Your goal:
For each line below, check whether "files" is present. Report how many lines have it, nothing else.

Record set:
*** Begin section ***

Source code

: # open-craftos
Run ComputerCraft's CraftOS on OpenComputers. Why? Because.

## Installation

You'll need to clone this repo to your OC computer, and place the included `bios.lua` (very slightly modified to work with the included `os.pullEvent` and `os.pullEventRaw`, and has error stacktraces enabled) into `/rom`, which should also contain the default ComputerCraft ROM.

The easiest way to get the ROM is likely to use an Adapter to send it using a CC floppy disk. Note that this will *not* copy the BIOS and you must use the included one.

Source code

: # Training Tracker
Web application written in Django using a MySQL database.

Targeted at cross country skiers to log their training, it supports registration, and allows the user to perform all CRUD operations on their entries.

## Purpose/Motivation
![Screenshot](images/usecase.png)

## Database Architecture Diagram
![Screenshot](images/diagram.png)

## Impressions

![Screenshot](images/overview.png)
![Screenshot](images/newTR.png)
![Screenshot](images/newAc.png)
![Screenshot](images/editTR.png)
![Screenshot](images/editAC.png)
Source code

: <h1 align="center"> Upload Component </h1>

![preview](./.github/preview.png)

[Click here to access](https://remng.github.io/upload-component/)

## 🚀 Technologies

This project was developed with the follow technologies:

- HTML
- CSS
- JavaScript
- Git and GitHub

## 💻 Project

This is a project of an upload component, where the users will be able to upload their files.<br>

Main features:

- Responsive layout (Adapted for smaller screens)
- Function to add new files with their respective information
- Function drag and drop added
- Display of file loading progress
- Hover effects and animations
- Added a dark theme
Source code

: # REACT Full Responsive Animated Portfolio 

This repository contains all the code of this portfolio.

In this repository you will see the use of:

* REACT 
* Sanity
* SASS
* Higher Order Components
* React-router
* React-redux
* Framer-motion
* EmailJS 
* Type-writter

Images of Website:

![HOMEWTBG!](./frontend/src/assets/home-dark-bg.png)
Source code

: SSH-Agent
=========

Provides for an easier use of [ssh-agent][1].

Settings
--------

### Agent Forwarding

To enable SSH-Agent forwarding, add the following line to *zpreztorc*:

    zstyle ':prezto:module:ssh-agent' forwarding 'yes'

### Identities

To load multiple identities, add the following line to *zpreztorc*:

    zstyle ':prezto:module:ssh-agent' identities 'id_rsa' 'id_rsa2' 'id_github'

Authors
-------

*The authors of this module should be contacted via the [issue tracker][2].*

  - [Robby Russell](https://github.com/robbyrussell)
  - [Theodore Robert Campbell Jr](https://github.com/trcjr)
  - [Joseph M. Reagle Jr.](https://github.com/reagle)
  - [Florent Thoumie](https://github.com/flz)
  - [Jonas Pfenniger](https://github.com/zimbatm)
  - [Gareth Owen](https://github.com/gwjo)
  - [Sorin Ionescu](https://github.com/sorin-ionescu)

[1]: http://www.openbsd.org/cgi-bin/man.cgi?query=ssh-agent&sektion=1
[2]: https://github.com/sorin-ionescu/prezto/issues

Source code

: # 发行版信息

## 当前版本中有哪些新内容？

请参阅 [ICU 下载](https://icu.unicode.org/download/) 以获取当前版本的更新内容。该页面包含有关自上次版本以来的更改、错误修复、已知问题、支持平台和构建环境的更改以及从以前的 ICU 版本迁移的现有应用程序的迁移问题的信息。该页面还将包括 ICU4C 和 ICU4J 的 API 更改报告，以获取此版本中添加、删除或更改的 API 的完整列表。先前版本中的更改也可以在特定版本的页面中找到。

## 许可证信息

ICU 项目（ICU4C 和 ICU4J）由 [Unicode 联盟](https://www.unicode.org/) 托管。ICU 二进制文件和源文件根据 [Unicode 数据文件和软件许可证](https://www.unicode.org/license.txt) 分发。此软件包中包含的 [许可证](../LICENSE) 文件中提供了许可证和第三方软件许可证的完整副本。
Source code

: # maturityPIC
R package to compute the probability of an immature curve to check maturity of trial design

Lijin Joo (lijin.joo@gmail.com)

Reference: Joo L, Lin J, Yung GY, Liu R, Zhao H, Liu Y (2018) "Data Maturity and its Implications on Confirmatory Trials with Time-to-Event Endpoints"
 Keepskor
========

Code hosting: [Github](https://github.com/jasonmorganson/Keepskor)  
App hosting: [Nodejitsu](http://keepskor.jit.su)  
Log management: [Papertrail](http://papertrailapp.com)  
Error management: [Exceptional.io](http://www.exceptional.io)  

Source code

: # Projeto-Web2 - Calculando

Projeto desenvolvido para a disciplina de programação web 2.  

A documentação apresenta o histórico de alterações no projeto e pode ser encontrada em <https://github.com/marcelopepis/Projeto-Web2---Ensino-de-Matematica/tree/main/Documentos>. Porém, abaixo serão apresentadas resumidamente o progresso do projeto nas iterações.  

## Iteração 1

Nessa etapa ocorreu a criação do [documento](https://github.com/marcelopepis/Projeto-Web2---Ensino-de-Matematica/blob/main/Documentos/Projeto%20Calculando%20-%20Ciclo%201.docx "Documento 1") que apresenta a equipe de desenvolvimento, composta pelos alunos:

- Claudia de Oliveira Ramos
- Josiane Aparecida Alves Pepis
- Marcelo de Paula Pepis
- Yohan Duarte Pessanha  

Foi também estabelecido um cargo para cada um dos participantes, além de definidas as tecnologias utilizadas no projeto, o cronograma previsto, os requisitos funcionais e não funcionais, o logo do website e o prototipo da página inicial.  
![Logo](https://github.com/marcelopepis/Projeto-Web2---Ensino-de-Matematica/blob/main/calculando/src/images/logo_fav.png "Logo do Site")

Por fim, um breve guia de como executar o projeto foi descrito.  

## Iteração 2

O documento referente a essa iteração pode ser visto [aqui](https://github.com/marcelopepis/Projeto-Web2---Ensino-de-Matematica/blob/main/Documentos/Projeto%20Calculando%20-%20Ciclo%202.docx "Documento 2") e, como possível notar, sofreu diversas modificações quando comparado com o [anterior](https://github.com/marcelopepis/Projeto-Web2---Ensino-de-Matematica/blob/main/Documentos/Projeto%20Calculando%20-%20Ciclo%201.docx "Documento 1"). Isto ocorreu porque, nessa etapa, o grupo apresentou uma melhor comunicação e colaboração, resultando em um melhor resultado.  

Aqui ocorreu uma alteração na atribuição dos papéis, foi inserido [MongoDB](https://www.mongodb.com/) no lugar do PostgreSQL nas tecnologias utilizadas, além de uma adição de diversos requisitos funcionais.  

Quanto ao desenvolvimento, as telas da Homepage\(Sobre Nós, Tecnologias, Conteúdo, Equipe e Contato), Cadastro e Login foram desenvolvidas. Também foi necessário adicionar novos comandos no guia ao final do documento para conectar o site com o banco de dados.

*** End section ***

Result of the exercise:
2